Supply Chains and Digitalization
The digitization of physical supply chains received a lot of attention in recent years. Where the awareness for an integration has grown, many companies started to transform their organizational structures. To develop a transparent, collaborative, flexible and responsive network, it has been prerequisite to digitize the enterprise processes (Wehberg, 2014, pp.10). Seen as a source for competitive advantage, it has been also a goal to rely on data for both execution and decision support. However, the flow of goods, information, and finance are still considered as isolated streams across different functions and parties. The efforts, costs and the complexity of a holistic digital transformation have been often underestimated (Schrauf & Berttram 2017, pp.4).
A technology-driven Journey
Most supply chains originate from conventional SCOR¹ processes. According to the operations plan, source, make, deliver, and return, all relevant actors, such as suppliers, manufactures and distributors, are interconnected in a vertical and horizontal dimension (Corsten & Gössinger, 2008, pp. 148). Following this complexity and the necessary investments, mostly dyadic relations are established.
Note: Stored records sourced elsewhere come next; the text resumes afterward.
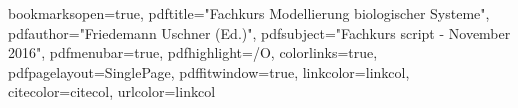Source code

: 

\usepackage[intoc]{nomencl}
\renewcommand{\nomname}{List of Abbreviations}

\makenomenclature


\usepackage{ifpdf}

\ifpdf
  \usepackage[pdftex]{graphicx}
  \usepackage[pagebackref,hyperindex=true]{hyperref}
\else
  \usepackage{graphicx}
  \usepackage[a4paper,dvipdfm,pagebackref,hyperindex=true]{hyperref}
\fi

\graphicspath{{.}{images/}}

\renewcommand*{\backref}[1]{}
\renewcommand*{\backrefalt}[4]{%
\ifcase #1 %
(Not cited.)%
\or
(Cited on page~#2.)%
\else
(Cited on pages~#2.)%
\fi}
\renewcommand*{\backrefsep}{, }
\renewcommand*{\backreftwosep}{ and~}
\renewcommand*{\backreflastsep}{ and~}

\usepackage{color}



\hypersetup
{
bookmarksopen=true,
pdftitle="Fachkurs Modellierung biologischer Systeme",
pdfauthor="Friedemann Uschner (Ed.)", 
pdfsubject="Fachkurs script - November 2016", %
pdfmenubar=true, %
pdfhighlight=/O, %
colorlinks=true, %
pdfpagelayout=SinglePage, %
pdffitwindow=true, %
linkcolor=linkcol, %
citecolor=citecol, %
urlcolor=linkcol %
}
Where only these processes have been digitized, the end-to-end supply chain still experiences inefficiencies in terms of limited views, delayed information and indifferent planning cycles. However, as the technical requirements in operations increase, it is strongly appreciated to reconsider the classical approach (Schrauf & Berttram 2017, pp.4). Illustrated in figure 1, several supply chain management trends have been identified and visualised according to their impact and core dynamics. Beside supply chain governance as well as business and social trends, it can be determined that the focus will be strongly on technological-based aspects (Wehberg, 2014, pp.10). Advancements in Information and Communication Technology (ITC) are moreover rapidly emerging. Innovative instruments and tools, such as advanced planning and execution, procurement 4.0, smart warehousing, autonomous B2C logistics, or supply chain analytics are on the rise and will soon impact the existing landscape again (Zhang & Dhaliwal, 2009, pp.4).
Figure 1: Trends in Supply Chain Management (based on Wehberg 2014)
- Corsten, H. & Gössinger, R. (2008). Einführung in das Supply Chain Management. 2. Aufl., München: Oldenbourg.
- Schrauf, S. & Bertram, P. (2017). Industry 4.0: How digitization makes the supply chain more efficient, agile, and customer-focused. PriceWaterhouseCoopers Strategy&.
- Wehberg, G.G. (2014). Logistik 4.0 Komplexität managen in Theorie und Praxis. 1st Edition, Springer Gabler.
- Zhang, C. & Dhaliwal, J (2009). An Investigation of Resource-Based and Institutional Theoretic Factors in Technology Adoption for Operations and Supply Chain Management,” International Journal of Production Economics, Volume 120, No. 1, pp. 252-269.